One of the stock answers which a new Member of Parliament learns is that they are representatives not delegates.

Certain MPs will go further and invoke solemnly the words of Edmund Burke in his famous speech to the electors of Bristol (1774):

Your representative owes you, not his industry only, but his judgment; and he betrays, instead of serving you, if he sacrifices it to your opinion.

There is sense in this approach.

Electors can get rid of MPs at elections.  MPs can in the meantime vote as they wish.  There is thereby a pressure valve between the voters and the matters before a legislature.

If a MP goes against what his or her voters want then a new MP can be elected at the next election.

This valve is a feature of the UK’s “parliamentary democracy”.

And, in turn, “parliamentary democracy” is a principle of the (uncodified) British constitution.

Against this principle is now this relentless and alien doctrine of the referendum mandate.

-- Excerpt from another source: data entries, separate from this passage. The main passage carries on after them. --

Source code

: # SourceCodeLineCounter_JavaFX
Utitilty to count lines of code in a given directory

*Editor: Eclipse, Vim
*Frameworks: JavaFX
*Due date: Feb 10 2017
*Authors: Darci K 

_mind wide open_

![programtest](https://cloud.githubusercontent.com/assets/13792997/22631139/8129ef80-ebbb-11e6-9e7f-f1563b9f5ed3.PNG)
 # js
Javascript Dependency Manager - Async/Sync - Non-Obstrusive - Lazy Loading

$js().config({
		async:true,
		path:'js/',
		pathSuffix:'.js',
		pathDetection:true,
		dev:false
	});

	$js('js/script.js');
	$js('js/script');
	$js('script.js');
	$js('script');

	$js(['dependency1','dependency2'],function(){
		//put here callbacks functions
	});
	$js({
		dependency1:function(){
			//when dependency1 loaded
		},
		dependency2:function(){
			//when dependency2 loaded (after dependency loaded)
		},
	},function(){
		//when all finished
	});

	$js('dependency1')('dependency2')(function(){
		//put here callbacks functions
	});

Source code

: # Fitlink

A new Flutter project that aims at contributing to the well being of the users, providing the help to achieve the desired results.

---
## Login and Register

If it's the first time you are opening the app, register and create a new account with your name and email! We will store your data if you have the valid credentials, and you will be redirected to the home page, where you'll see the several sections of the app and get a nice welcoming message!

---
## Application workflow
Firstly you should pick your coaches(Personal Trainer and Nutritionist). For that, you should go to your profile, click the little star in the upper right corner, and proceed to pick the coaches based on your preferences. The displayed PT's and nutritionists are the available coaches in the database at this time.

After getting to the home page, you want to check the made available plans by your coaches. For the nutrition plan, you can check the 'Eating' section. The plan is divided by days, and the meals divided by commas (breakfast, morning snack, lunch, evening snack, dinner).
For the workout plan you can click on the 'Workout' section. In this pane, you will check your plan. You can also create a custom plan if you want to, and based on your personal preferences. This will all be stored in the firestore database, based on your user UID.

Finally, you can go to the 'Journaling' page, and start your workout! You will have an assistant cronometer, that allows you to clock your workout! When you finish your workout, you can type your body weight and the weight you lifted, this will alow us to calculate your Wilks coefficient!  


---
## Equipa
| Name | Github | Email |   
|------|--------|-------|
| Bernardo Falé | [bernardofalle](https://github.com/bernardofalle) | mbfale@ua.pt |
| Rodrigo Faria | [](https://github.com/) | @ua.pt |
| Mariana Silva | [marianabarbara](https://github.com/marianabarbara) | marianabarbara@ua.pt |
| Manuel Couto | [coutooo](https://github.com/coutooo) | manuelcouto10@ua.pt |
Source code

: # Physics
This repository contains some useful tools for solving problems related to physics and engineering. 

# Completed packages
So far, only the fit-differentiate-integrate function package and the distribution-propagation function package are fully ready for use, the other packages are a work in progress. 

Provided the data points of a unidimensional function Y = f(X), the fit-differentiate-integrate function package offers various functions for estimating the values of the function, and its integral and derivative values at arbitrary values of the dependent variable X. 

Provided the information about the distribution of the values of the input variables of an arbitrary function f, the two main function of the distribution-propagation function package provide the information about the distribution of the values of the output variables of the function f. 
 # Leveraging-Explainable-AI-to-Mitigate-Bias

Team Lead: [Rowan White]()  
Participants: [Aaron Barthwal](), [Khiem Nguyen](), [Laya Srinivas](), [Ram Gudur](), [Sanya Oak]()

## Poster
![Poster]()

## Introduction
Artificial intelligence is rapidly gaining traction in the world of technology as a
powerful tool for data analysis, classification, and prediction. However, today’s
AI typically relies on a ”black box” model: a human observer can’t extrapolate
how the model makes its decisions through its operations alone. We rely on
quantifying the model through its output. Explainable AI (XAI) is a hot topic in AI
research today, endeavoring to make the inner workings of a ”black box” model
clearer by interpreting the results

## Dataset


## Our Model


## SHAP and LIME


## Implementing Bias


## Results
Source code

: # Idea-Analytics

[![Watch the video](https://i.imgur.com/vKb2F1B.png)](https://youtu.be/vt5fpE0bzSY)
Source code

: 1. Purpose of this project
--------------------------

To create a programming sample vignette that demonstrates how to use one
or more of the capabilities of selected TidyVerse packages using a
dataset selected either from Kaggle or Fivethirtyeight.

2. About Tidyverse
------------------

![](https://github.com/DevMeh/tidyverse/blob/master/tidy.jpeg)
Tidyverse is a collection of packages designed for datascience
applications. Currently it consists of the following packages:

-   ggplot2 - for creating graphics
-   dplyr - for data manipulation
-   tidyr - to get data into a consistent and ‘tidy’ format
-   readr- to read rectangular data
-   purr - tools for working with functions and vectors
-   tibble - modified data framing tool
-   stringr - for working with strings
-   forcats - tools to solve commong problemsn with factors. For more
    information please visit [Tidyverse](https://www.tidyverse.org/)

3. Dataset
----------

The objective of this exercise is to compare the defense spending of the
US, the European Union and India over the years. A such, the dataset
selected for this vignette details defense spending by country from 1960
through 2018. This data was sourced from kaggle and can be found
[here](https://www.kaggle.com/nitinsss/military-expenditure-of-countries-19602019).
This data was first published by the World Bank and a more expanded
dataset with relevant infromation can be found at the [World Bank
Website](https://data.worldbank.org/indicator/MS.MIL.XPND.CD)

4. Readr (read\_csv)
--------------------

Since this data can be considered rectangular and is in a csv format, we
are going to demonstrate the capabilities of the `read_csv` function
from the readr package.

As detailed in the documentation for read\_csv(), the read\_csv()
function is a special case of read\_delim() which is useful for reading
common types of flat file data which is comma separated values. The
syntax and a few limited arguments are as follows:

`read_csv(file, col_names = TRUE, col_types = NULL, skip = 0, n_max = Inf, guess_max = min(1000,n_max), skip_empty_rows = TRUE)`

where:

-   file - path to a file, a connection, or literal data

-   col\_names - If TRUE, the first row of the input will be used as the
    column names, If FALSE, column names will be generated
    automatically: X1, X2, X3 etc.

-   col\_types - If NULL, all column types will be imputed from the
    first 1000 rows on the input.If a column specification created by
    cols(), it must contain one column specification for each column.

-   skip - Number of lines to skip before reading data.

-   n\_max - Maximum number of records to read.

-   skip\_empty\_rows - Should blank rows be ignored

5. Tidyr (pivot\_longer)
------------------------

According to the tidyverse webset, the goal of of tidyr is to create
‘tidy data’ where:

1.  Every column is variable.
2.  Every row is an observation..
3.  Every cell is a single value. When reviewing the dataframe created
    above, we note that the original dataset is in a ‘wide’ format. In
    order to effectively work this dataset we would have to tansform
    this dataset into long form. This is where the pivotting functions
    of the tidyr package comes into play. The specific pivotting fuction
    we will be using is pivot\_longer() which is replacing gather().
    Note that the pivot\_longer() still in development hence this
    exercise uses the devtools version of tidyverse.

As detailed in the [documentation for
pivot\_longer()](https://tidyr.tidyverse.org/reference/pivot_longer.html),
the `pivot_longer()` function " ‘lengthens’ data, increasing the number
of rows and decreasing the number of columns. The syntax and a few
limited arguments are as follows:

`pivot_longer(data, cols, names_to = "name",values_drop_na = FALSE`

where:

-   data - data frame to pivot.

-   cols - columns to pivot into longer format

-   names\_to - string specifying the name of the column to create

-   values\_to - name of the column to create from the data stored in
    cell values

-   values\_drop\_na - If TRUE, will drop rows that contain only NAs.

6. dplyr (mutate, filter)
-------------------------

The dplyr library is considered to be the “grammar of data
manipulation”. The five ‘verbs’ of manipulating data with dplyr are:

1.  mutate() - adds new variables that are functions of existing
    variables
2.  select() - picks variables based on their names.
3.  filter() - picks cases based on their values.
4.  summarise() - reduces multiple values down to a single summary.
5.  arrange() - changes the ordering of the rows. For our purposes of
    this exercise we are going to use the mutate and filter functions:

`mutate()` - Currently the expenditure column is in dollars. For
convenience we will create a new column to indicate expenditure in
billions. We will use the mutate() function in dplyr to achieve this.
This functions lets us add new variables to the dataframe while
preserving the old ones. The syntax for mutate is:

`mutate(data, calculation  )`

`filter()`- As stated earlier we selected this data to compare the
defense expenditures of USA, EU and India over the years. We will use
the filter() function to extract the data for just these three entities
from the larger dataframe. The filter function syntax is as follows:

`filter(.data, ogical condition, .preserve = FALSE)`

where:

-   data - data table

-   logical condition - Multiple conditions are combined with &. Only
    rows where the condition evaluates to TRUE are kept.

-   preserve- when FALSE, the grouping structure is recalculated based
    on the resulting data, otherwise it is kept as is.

The 2016 referendum on EU membership was not legally binding: MPs could have legislated for this but chose not to do so.  MPs instead chose for the Brexit referendum to have advisory power.

But it is now being treated by many MPs as having total power: things are being done in the name of the “mandate”.

Today in the House of Commons there were two votes on sensible amendments to the Article 50 notification bill.  These amendments had been inserted by the House of Lords.  But they were voted down by the majority for no good reason.

Perhaps there was a good reason which was not easy to detect.  Perhaps.

But it seems to me that many MPs who vote on Brexit are betraying – instead of serving – their constituents, when they sacrifice their judgment to their constituents.

Maybe this is a good thing.  Maybe “parliamentary democracy” is better circumvented than observed.

That is a matter of opinion.

But is also a matter of principle: either “parliamentary democracy” is taken seriously as a principle or it is not.

And when a MP next reaches in his or her mind for the stock Burkean response to being asked about why they are not voting as their constituents would prefer on a particular issue, they will find the words are empty.

On Brexit, many MPs are voting as – and behaving like – delegates not representatives.